The two prosecutors — Viktor Shokin and Yuriy Lutsenko — were eventually fired by their own governments amid allegations of incompetence and widespread corruption that impeded any meaningful investigation into graft in the Eastern European nation.

Eventually, both officials would come to see a benefit to offering Trump and the wider GOP narratives about the Bidens and supposed Ukrainian interference in the 2016 election.

For Trump, the appearance of the Ukrainian prosecutors came in the long wake of the August 2016 resignation of Paul Manafort as his campaign chairman, and the embarrassment of his subsequent prosecution.

Manafort was forced to resign after a mysterious bribe ledger from his old Ukrainian clients surfaced in Kyiv, showing his name next to $12.7 million in appropriated bribes. The timing of the ledger’s release in the heat of the election season — and the fact that it appeared to have been leaked from a Ukrainian law enforcement agency — fed suspicions that the Ukrainian government had intervened to hurt Trump’s candidacy.

That left lingering resentment. Trump called for investigations into the matter.

By 2019, Trumpworld had begun to gear up for the 2020 election.

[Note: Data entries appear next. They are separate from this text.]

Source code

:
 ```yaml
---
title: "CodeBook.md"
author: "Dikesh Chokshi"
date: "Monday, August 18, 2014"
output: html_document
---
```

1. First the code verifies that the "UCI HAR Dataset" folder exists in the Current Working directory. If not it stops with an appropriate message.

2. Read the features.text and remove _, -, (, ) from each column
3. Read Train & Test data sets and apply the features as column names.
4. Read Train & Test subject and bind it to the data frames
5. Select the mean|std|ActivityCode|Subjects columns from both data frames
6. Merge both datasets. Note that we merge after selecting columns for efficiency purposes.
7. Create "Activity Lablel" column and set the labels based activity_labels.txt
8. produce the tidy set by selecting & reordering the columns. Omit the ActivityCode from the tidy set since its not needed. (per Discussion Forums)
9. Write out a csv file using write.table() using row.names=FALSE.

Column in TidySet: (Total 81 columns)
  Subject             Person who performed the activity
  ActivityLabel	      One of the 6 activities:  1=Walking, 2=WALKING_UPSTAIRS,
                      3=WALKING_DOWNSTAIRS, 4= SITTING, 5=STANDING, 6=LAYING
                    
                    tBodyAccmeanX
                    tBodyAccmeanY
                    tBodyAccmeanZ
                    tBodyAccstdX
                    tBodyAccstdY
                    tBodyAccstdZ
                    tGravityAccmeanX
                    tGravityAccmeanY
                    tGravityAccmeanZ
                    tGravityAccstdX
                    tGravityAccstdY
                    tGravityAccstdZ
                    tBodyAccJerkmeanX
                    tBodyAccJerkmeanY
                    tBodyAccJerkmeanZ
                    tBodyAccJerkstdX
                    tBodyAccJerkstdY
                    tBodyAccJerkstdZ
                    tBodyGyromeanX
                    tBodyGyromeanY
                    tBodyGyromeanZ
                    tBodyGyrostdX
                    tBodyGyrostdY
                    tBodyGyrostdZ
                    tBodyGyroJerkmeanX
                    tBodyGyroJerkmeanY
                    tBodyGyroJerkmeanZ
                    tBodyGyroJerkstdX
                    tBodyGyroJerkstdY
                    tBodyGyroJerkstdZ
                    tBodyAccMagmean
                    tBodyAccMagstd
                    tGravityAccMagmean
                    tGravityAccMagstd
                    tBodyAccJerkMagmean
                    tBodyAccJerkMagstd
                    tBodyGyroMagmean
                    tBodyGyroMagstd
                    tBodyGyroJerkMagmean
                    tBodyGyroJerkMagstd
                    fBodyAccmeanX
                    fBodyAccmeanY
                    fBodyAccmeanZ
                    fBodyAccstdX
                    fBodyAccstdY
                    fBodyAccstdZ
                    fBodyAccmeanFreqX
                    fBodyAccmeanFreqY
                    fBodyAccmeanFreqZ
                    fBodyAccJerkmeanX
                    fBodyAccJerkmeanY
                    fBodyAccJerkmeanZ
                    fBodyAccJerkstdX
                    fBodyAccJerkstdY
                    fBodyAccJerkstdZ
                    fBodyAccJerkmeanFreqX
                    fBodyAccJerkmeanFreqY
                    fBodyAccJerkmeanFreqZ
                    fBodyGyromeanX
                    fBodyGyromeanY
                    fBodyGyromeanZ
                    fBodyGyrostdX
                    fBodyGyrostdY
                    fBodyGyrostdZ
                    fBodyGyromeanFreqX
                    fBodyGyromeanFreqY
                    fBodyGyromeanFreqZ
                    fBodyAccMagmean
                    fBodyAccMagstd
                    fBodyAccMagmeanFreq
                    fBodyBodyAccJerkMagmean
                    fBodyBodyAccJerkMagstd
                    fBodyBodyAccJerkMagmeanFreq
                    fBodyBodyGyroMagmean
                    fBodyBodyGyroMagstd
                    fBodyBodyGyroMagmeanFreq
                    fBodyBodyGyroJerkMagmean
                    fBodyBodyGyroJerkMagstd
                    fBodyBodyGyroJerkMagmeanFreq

Former Vice President Joe Biden was leading in the polls in the Democratic primary, setting him up as an obvious potential challenger to Trump.

But Kyiv had not gotten quieter. Lutsenko, now the prosecutor general, appears to have been waging a quiet war to have then-U.S. Ambassador to Ukraine Marie Yovanovitch removed from her post.

Lutsenko is reportedly the unnamed Ukrainian official who, in a federal indictment released last week, directed two associates of Rudy Giuliani’s to lobby for Yovanovitch’s removal.

He had reason to fear U.S. influence: his predecessor, Viktor Shokin, was removed in March 2016 amid similar concerns over lack of progress in the fight against corruption. Biden helped push Shokin out, along with many other Western backers of Ukraine.

The effort to remove Yovanovitch described in the indictment initially failed. Lutsenko apparently revived it this past year in a series of interviews with The Hill’s John Solomon, making allegations of corruption by the Bidens and supposed Ukrainian collusion with the Democratic National Committee that appeared tailored to benefit Trump politically.

Much of those allegations were put forth by Lutsenko’s corrupt predecessor, Shokin.

That general prosecutor was fired in March 2016 amid pressure from Ukraine’s Western backers over having stymied crucial investigations into grand corruption and into the shootings that occurred during Ukraine’s 2014 revolution.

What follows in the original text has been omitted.